This briefing records the outcomes from the expert roundtable meeting: technology, privacy and rights: keeping children safe from child sexual exploitation and abuse online

Context

  1. This roundtable, in partnership with ECPAT International, was the first in a new series of gatherings hosted by WePROTECT Global Alliance. It emerged in response to the controversy surrounding the European Commission’s proposal for a temporary derogation to the e-Privacy Directive and the Electronic Communications Code.
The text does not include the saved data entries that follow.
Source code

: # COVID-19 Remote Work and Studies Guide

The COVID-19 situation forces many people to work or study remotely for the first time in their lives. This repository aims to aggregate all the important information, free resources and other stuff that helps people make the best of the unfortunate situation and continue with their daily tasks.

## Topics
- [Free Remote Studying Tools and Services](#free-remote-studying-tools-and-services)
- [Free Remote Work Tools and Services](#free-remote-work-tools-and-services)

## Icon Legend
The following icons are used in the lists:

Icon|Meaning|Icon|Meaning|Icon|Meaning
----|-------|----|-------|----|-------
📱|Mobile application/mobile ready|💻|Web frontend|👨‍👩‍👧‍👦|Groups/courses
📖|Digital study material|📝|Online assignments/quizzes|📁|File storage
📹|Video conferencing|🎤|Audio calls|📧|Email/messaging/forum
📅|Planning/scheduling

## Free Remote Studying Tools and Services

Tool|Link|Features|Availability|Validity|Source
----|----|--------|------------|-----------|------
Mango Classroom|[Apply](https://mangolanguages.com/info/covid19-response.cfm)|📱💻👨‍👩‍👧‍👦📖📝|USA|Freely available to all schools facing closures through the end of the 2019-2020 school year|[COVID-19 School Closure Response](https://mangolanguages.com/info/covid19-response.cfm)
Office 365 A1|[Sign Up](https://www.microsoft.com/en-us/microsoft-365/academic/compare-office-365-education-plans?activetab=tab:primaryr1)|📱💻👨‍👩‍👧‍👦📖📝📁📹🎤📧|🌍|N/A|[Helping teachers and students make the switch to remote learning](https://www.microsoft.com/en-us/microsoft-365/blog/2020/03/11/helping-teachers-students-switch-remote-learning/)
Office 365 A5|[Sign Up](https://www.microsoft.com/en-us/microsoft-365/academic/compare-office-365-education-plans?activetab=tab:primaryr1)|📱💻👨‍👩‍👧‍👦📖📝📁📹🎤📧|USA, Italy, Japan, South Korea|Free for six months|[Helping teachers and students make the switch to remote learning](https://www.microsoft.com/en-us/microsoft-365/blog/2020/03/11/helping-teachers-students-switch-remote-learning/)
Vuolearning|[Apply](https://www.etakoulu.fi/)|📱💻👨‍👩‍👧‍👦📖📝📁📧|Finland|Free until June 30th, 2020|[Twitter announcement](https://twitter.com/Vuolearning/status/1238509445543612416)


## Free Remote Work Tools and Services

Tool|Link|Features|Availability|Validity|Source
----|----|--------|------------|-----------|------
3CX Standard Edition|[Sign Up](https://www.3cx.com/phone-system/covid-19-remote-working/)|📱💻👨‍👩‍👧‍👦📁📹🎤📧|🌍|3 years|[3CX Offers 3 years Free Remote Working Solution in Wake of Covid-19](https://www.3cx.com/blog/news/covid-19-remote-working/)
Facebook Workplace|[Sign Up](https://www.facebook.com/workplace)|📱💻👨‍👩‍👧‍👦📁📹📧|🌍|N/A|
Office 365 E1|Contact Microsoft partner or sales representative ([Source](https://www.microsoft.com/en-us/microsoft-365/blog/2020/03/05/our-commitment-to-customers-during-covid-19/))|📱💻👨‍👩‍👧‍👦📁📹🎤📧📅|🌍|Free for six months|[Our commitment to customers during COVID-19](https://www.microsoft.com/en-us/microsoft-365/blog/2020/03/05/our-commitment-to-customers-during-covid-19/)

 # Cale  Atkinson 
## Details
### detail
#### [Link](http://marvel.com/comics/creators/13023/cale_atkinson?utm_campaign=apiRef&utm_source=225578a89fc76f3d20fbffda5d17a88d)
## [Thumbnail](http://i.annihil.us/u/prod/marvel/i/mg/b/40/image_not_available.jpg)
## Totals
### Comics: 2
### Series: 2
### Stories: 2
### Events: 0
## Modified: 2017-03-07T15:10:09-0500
This has shone a spotlight on the challenges inherent in balancing privacy with child protection, as well as the need for consensus on the proportionate use of innovative technology by private companies to proactively identify children at risk of or experiencing exploitation and abuse.
  2. This debate has also highlighted the need for careful consideration of proposals for long-term legislation and structures that ensure a robust system for preventing and responding to child sexual exploitation and abuse (CSEA) in digital environments, including through regulation of digital service providers, without undermining fundamental rights.
  3. A group of experts representing various sectors, including data protection, privacy, AI and technology, child rights and victim support, were invited to explore the legal basis for use of tools to detect CSEA online, and discuss the privacy and child safety implications of these tools from different perspectives.
  4. The primary objectives were to identify common ground and to identify solutions that sufficiently balance the rights of all users of the internet and the specific rights of children, in particular victims of CSEA online.
  5. Three key discussion questions guided the debate:
    1. Does existing legislation in Europe (and the US) provide a detection tools?
    2. What can we learn from the implementation of existing cybersecurity tools?
    3. Is there identifiable common ground between privacy and child protection advocates?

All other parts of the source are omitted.